Елена Рыковцева: Мы сейчас с вами сидим лицом к тому событию, которое случится завтра: завтра Евросоюз рассмотрит новую порцию экономических санкций против Российской Федерации. С нами Руслан Гринберг, директор Института экономики Российской Академии наук. Мы поговорим о том, какие еще санкции могут применить к Российской Федерации. Мы поговорим о том, почему европейцы и американцы считают, что те санкции, которые уже были применены, не действуют, они неэффективны. Мы также поговорим о том, действительно ли растут цены. Наши корреспонденты записали опрос на улицах Москвы: поднялись ли цены и с чем вы это связываете? Я хочу начать с последней истории, последней встречи в Минске. Таможенный союз встретился с Европой, поговорили лицом к лицу. И Владимир Путин в достаточно резкой форме выдвинул ряд претензий к Украине, он сказал, что крайне невыгодно вступление Украины в Европейский союз для Таможенного, что это обрушит цены,он очень резко об этом говорил, что ситуация невозможная, что нужно выбирать, фактически он ставил Украину перед выбором, что либо вы остаетесь там, и мы взвинчиваем вам пошлины для того, чтобы защитить свой рынок и своего товаропроизводителя, либо вы давайте с нами. На что Порошенко отвечал ему: почему, ведь это же можно совместить, это можно к взаимной выгоде. Как вы это видите, можно ли это совместить, можно ли, чтобы и вашим, и нашим или не получится, только либо вашим, либо нашим?

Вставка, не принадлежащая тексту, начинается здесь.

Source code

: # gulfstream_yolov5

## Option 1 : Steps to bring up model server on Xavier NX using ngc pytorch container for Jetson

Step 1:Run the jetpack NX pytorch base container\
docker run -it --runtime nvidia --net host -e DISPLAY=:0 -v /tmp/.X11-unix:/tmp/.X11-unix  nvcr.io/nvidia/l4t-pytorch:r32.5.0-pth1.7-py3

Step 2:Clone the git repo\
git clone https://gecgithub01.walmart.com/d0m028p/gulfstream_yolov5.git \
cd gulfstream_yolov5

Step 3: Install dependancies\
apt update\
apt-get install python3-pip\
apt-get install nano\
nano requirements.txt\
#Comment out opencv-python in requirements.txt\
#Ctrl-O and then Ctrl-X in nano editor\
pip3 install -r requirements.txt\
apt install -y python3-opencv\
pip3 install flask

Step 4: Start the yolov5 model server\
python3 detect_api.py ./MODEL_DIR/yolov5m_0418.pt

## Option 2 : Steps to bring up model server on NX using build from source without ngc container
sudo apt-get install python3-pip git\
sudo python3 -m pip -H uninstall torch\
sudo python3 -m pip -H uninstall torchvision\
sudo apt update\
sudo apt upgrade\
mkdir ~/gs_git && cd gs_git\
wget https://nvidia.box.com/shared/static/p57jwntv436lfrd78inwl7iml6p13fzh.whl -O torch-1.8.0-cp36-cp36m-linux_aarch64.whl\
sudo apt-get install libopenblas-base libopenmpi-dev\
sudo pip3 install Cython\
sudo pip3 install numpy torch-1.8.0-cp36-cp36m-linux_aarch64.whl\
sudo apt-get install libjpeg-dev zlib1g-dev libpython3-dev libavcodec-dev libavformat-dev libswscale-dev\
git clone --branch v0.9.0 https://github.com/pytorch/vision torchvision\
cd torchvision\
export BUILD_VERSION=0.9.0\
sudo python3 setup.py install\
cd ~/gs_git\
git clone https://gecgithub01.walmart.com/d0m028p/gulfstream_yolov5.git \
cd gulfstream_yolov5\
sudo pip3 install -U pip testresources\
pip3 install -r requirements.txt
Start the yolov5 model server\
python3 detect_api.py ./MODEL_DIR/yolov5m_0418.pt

Руслан Гринберг: Вы знаете, если бы с вами были бы начальниками Украины после развала Советского Союза, то перед нами бы стоял выбор тоже. Мы зажаты между двумя гигантами. Так случилось, что ментально украинцы начали строить свою независимость, и они, конечно, радовались этому. С самого начала было ясно, что все берут европейские ценности. Конец 1980-х — начало 1990-х вы прекрасно помните, что тогда Запад — свет в окошке, мы верили в него как в коммунизм. Я даже перефразировал одного поэта: «Мы так вам верили, товарищ Запад, как может быть не верили себе». Так же было? Поэтому здесь не было никакой проблемы, что и Украина, и мы, все идем на Запад стройными рядами, дружба. Михаил Сергеевич Горбачев, общеевропейский дом и все такое прочее. Потом, когда мы стали потихонечку ненавидеть Запад, а у нас только два чувства по отношению к Западу — любовь и ненависть, то тогда стали уже проблемы появляться. И здесь выяснилось, что ментально общественное сознание в основном украинцев на Западе, а экономика вся связана с Россией. И эта проблема все время. Поэтому они вынуждены были лавировать все время. Потом, когда и Запад, и мы поставили их перед выбором, здесь неважно, кто виноват, кто не виноват, опять этот вопрос из нашего советского прошлого: с кем вы, мастера культуры? И началось. Тогда, когда выяснилось, что Запад победил, несмотря на всякие разговоры, что мы взяли Крым, но мы потеряли Украину в результате всяких событий. Тогда выяснилась эта проблема, что Украина идет в другой клуб, а у нас свой клуб. И вот здесь я хотел бы согласиться, что можно и там, и там быть, потому что зона свободной торговли предполагает участие и там, и там. Таможенный союз — это уже была бы шизофрения. В Таможенном союзе единые таможенные пошлины, и там бы были единые. Здесь уже выбор возникает. Сегодня Украина испытывает большие трудности, потому что она на Западе духовно, душевно, а материально связана с Россией. Россию тоже можно понять, когда она предъявляет ей эти претензии.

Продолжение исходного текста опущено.